*What to produce*: State how many lines in the entries below hold the word "advanced", with nothing besides the number.
——
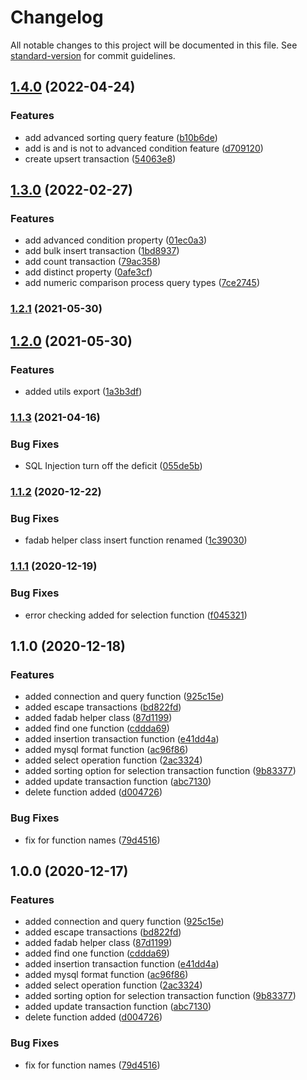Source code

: # Changelog

All notable changes to this project will be documented in this file. See [standard-version](https://github.com/conventional-changelog/standard-version) for commit guidelines.

## [1.4.0](https://github.com/ismetkizgin/fadab-mysql-helper/compare/v1.3.0...v1.4.0) (2022-04-24)


### Features

* add advanced sorting query feature ([b10b6de](https://github.com/ismetkizgin/fadab-mysql-helper/commit/b10b6de278dfdfd7f39ed0c188d13d745e95b865))
* add is and is not to advanced condition feature ([d709120](https://github.com/ismetkizgin/fadab-mysql-helper/commit/d70912089c824d0b76387810aa9f5a8f3c17a9de))
* create upsert transaction ([54063e8](https://github.com/ismetkizgin/fadab-mysql-helper/commit/54063e84c47b96330244f8a0a83d4a441e055a3c))

## [1.3.0](https://github.com/ismetkizgin/fadab-mysql-helper/compare/v1.2.1...v1.3.0) (2022-02-27)


### Features

* add advanced condition property ([01ec0a3](https://github.com/ismetkizgin/fadab-mysql-helper/commit/01ec0a3dcc14925f5050bbe73bceb49414456667))
* add bulk insert transaction ([1bd8937](https://github.com/ismetkizgin/fadab-mysql-helper/commit/1bd8937773bd2b508ae1b9eb3f5efc1ef1207d04))
* add count transaction ([79ac358](https://github.com/ismetkizgin/fadab-mysql-helper/commit/79ac358e690a4cd8bb85034f5bec064dcb0d941a))
* add distinct property ([0afe3cf](https://github.com/ismetkizgin/fadab-mysql-helper/commit/0afe3cfa0941b6a002caf51257c45dc5940d121e))
* add numeric comparison process query types ([7ce2745](https://github.com/ismetkizgin/fadab-mysql-helper/commit/7ce27452fef7c4fe4a5f394f5715686f0b93353f))

### [1.2.1](https://github.com/ismetkizgin/fadab-mysql-helper/compare/v1.2.0...v1.2.1) (2021-05-30)

## [1.2.0](https://github.com/ismetkizgin/fadab-mysql-helper/compare/v1.1.3...v1.2.0) (2021-05-30)


### Features

* added utils export ([1a3b3df](https://github.com/ismetkizgin/fadab-mysql-helper/commit/1a3b3dfb73bac7176f69a53e47e56007084f7cdb))

### [1.1.3](https://github.com/ismetkizgin/fadab-mysql-helper/compare/v1.1.2...v1.1.3) (2021-04-16)


### Bug Fixes

* SQL Injection turn off the deficit ([055de5b](https://github.com/ismetkizgin/fadab-mysql-helper/commit/055de5b2e74259d4d82202b8ae134110ba5b441b))

### [1.1.2](https://github.com/ismetkizgin/fadab-mysql-helper/compare/v1.1.1...v1.1.2) (2020-12-22)


### Bug Fixes

* fadab helper class insert function renamed ([1c39030](https://github.com/ismetkizgin/fadab-mysql-helper/commit/1c3903031ffbb110f89c9b9695c6387b6b68e995))

### [1.1.1](https://github.com/ismetkizgin/fadab-mysql-helper/compare/v1.1.0...v1.1.1) (2020-12-19)


### Bug Fixes

* error checking added for selection function ([f045321](https://github.com/ismetkizgin/fadab-mysql-helper/commit/f045321e1c6c4d912f657ef239072acbfa81beb9))

## 1.1.0 (2020-12-18)


### Features

* added connection and query function ([925c15e](https://github.com/ismetkizgin/fadab-mysql-helper/commit/925c15eab1612c3d1a2a8120d970b78157ee5712))
* added escape transactions ([bd822fd](https://github.com/ismetkizgin/fadab-mysql-helper/commit/bd822fd6c6c7aec2860d6cc042e46b8ff544781d))
* added fadab helper class ([87d1199](https://github.com/ismetkizgin/fadab-mysql-helper/commit/87d11992b50f0337ed1ea8260d773d81ef23e1d6))
* added find one function ([cddda69](https://github.com/ismetkizgin/fadab-mysql-helper/commit/cddda6941ac4a8367b9a604a1b2f8c0788c7ebd8))
* added insertion transaction function ([e41dd4a](https://github.com/ismetkizgin/fadab-mysql-helper/commit/e41dd4aed685a4da54ddfe749f4cd89208f9b7fc))
* added mysql format function ([ac96f86](https://github.com/ismetkizgin/fadab-mysql-helper/commit/ac96f8685db0d0898a02adc3b7e69bdbc83f6f73))
* added select operation function ([2ac3324](https://github.com/ismetkizgin/fadab-mysql-helper/commit/2ac3324414485a842c5130854252973b77ff6e8f))
* added sorting option for selection transaction function ([9b83377](https://github.com/ismetkizgin/fadab-mysql-helper/commit/9b8337747b7047990e0c9a45e1a79fb503c7f86e))
* added update transaction function ([abc7130](https://github.com/ismetkizgin/fadab-mysql-helper/commit/abc71308d1231173d830e45c5ec0faa0ca5b6589))
* delete function added ([d004726](https://github.com/ismetkizgin/fadab-mysql-helper/commit/d00472638dd3e25ee85070bd75e2fec04dfa1b94))


### Bug Fixes

* fix for function names ([79d4516](https://github.com/ismetkizgin/fadab-mysql-helper/commit/79d451613a4265702ef13d17f63b8fcca2302c10))

## 1.0.0 (2020-12-17)


### Features

* added connection and query function ([925c15e](https://github.com/ismetkizgin/fadab-mysql-helper/commit/925c15eab1612c3d1a2a8120d970b78157ee5712))
* added escape transactions ([bd822fd](https://github.com/ismetkizgin/fadab-mysql-helper/commit/bd822fd6c6c7aec2860d6cc042e46b8ff544781d))
* added fadab helper class ([87d1199](https://github.com/ismetkizgin/fadab-mysql-helper/commit/87d11992b50f0337ed1ea8260d773d81ef23e1d6))
* added find one function ([cddda69](https://github.com/ismetkizgin/fadab-mysql-helper/commit/cddda6941ac4a8367b9a604a1b2f8c0788c7ebd8))
* added insertion transaction function ([e41dd4a](https://github.com/ismetkizgin/fadab-mysql-helper/commit/e41dd4aed685a4da54ddfe749f4cd89208f9b7fc))
* added mysql format function ([ac96f86](https://github.com/ismetkizgin/fadab-mysql-helper/commit/ac96f8685db0d0898a02adc3b7e69bdbc83f6f73))
* added select operation function ([2ac3324](https://github.com/ismetkizgin/fadab-mysql-helper/commit/2ac3324414485a842c5130854252973b77ff6e8f))
* added sorting option for selection transaction function ([9b83377](https://github.com/ismetkizgin/fadab-mysql-helper/commit/9b8337747b7047990e0c9a45e1a79fb503c7f86e))
* added update transaction function ([abc7130](https://github.com/ismetkizgin/fadab-mysql-helper/commit/abc71308d1231173d830e45c5ec0faa0ca5b6589))
* delete function added ([d004726](https://github.com/ismetkizgin/fadab-mysql-helper/commit/d00472638dd3e25ee85070bd75e2fec04dfa1b94))


### Bug Fixes

* fix for function names ([79d4516](https://github.com/ismetkizgin/fadab-mysql-helper/commit/79d451613a4265702ef13d17f63b8fcca2302c10))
——
*Solution to this task*: 3